Only the lines from the line holding "若给定的数学模型不是标准形式的，可以通过引入松弛标量，将非标准形式化为标准形式。" through the final line of the entries below are to be returned, exactly as they stand.

○ ○ ○ ○

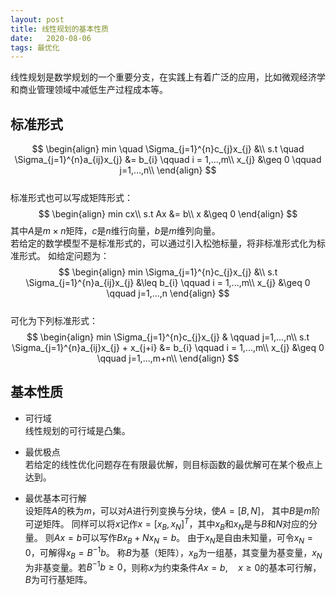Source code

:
 ```yaml
---
layout: post
title: 线性规划的基本性质
date:   2020-08-06
tags: 最优化
---
```

线性规划是数学规划的一个重要分支，在实践上有着广泛的应用，比如微观经济学和商业管理领域中减低生产过程成本等。  
## 标准形式
$$
\begin{align}
min \quad \Sigma_{j=1}^{n}c_{j}x_{j} &\\
s.t \quad \Sigma_{j=1}^{n}a_{ij}x_{j} &= b_{i} \qquad i = 1,...,m\\
x_{j} &\geq 0 \qquad j=1,...,n\\
\end{align}
$$  
标准形式也可以写成矩阵形式：  
$$
\begin{align}
min cx\\
s.t Ax &= b\\
x &\geq 0
\end{align}
$$
其中$A$是$m \times n$矩阵，$c$是$n$维行向量，$b$是$m$维列向量。  
若给定的数学模型不是标准形式的，可以通过引入松弛标量，将非标准形式化为标准形式。
如给定问题为：  
$$
\begin{align}
min \Sigma_{j=1}^{n}c_{j}x_{j} &\\
s.t \Sigma_{j=1}^{n}a_{ij}x_{j} &\leq b_{i} \qquad i = 1,...,m\\
x_{j} &\geq 0 \qquad j=1,...,n
\end{align}
$$  
可化为下列标准形式：  
$$
\begin{align}
min \Sigma_{j=1}^{n}c_{j}x_{j} & \qquad j=1,...,n\\
s.t \Sigma_{j=1}^{n}a_{ij}x_{j} + x_{j+i} &= b_{i} \qquad i = 1,...,m\\
x_{j} &\geq 0 \qquad j=1,...,m+n\\
\end{align}
$$

## 基本性质

* 可行域  
线性规划的可行域是凸集。

* 最优极点  
若给定的线性优化问题存在有限最优解，则目标函数的最优解可在某个极点上达到。

* 最优基本可行解  
设矩阵$A$的秩为$m$，可以对$A$进行列变换与分块，使$A = [B,N]$， 其中$B$是$m$阶可逆矩阵。
同样可以将$x$记作$x = [x_B, x_N]^T$，其中$x_B$和$x_N$是与$B$和$N$对应的分量。
则$Ax=b$可以写作$Bx_B+Nx_N=b$。
由于$x_N$是自由未知量，可令$x_N=0$，可解得$x_B = B^{-1}b$。
称$B$为基（矩阵），$x_B$为一组基，其变量为基变量，$x_N$为非基变量。若$B^{-1}b \geq 0$，则称$x$为约束条件$Ax=b, \quad x\geq 0$的基本可行解，$B$为可行基矩阵。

○ ○ ○ ○

**Task output:**
若给定的数学模型不是标准形式的，可以通过引入松弛标量，将非标准形式化为标准形式。
如给定问题为：  
$$
\begin{align}
min \Sigma_{j=1}^{n}c_{j}x_{j} &\\
s.t \Sigma_{j=1}^{n}a_{ij}x_{j} &\leq b_{i} \qquad i = 1,...,m\\
x_{j} &\geq 0 \qquad j=1,...,n
\end{align}
$$  
可化为下列标准形式：  
$$
\begin{align}
min \Sigma_{j=1}^{n}c_{j}x_{j} & \qquad j=1,...,n\\
s.t \Sigma_{j=1}^{n}a_{ij}x_{j} + x_{j+i} &= b_{i} \qquad i = 1,...,m\\
x_{j} &\geq 0 \qquad j=1,...,m+n\\
\end{align}
$$

## 基本性质

* 可行域  
线性规划的可行域是凸集。

* 最优极点  
若给定的线性优化问题存在有限最优解，则目标函数的最优解可在某个极点上达到。

* 最优基本可行解  
设矩阵$A$的秩为$m$，可以对$A$进行列变换与分块，使$A = [B,N]$， 其中$B$是$m$阶可逆矩阵。
同样可以将$x$记作$x = [x_B, x_N]^T$，其中$x_B$和$x_N$是与$B$和$N$对应的分量。
则$Ax=b$可以写作$Bx_B+Nx_N=b$。
由于$x_N$是自由未知量，可令$x_N=0$，可解得$x_B = B^{-1}b$。
称$B$为基（矩阵），$x_B$为一组基，其变量为基变量，$x_N$为非基变量。若$B^{-1}b \geq 0$，则称$x$为约束条件$Ax=b, \quad x\geq 0$的基本可行解，$B$为可行基矩阵。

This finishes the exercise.